Let’s talk about failure.
Why does this word carry such negative connotations? Why do we fear failure? Why are we so afraid to fail? To accept defeat? To be knocked down?
I suppose it has a lot to do with the way failure makes us feel. Both in the moment and sometimes long — far too long — after the moment has passed. Failure stings. It doesn’t feel good. It’s tough. It’s humbling. It can feel unfair. It can have everything to do with us; it can have nothing to do with us.
No matter how it feels, I’m learning it’s important to remember that failure isn’t half-bad. The more I live, the more I realize there’s actually a lot of good in failure. There’s a lot of good to be drawn from failure. We learn a lot from feelings of failure; we grow a lot from feelings of failure. In fact, there’s often more to be learned from failure than success.

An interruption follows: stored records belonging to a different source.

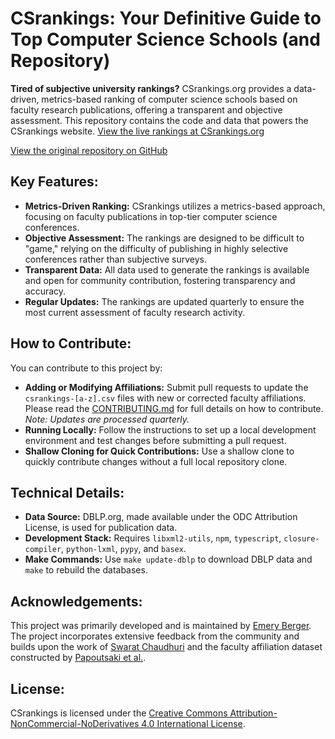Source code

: # CSrankings: Your Definitive Guide to Top Computer Science Schools (and Repository)

**Tired of subjective university rankings?** CSrankings.org provides a data-driven, metrics-based ranking of computer science schools based on faculty research publications, offering a transparent and objective assessment. This repository contains the code and data that powers the CSrankings website. [View the live rankings at CSrankings.org](https://csrankings.org)

[View the original repository on GitHub](https://github.com/emeryberger/CSrankings)

## Key Features:

*   **Metrics-Driven Ranking:**  CSrankings utilizes a metrics-based approach, focusing on faculty publications in top-tier computer science conferences.
*   **Objective Assessment:**  The rankings are designed to be difficult to "game," relying on the difficulty of publishing in highly selective conferences rather than subjective surveys.
*   **Transparent Data:**  All data used to generate the rankings is available and open for community contribution, fostering transparency and accuracy.
*   **Regular Updates:**  The rankings are updated quarterly to ensure the most current assessment of faculty research activity.

## How to Contribute:

You can contribute to this project by:

*   **Adding or Modifying Affiliations:** Submit pull requests to update the `csrankings-[a-z].csv` files with new or corrected faculty affiliations. Please read the [CONTRIBUTING.md](CONTRIBUTING.md) for full details on how to contribute. *Note: Updates are processed quarterly.*
*   **Running Locally:**  Follow the instructions to set up a local development environment and test changes before submitting a pull request.
*   **Shallow Cloning for Quick Contributions:**  Use a shallow clone to quickly contribute changes without a full local repository clone.

##  Technical Details:

*   **Data Source:**  DBLP.org, made available under the ODC Attribution License, is used for publication data.
*   **Development Stack:** Requires `libxml2-utils`, `npm`, `typescript`, `closure-compiler`, `python-lxml`, `pypy`, and `basex`.
*   **Make Commands:**  Use `make update-dblp` to download DBLP data and `make` to rebuild the databases.

## Acknowledgements:

This project was primarily developed and is maintained by [Emery Berger](https://emeryberger.com). The project incorporates extensive feedback from the community and builds upon the work of [Swarat Chaudhuri](https://www.cs.utexas.edu/~swarat/) and the faculty affiliation dataset constructed by [Papoutsaki et al.](http://cs.brown.edu/people/alexpap/faculty_dataset.html).

## License:

CSrankings is licensed under the [Creative Commons Attribution-NonCommercial-NoDerivatives 4.0 International License](https://creativecommons.org/licenses/by-nc-nd/4.0/).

These lessons take time. Sometimes they reveal themselves when that feeling of failure is still fresh. At others, they unravel in the days, months and years that follow.
Feelings of failure come in all shapes and sizes. Often — perhaps a little too often — I think feelings of failure come from comparing ourselves to others. They come when we lose sight of our own North Star, when we start to focus on and compare our path to the paths of others. Unfairly so.
We are each uniquely us, and we’re all on a journey that’s uniquely ours. Rather than focusing on those around us — where they’ve sailed, where they’re sailing — which I realize is much easier said than done, it’s important to focus on our North Star. To focus not only on where we want to be but also what we need and want in our lives, to focus on those things that bring out the us we want to be, those things that fill our lives with warmth and joy and love.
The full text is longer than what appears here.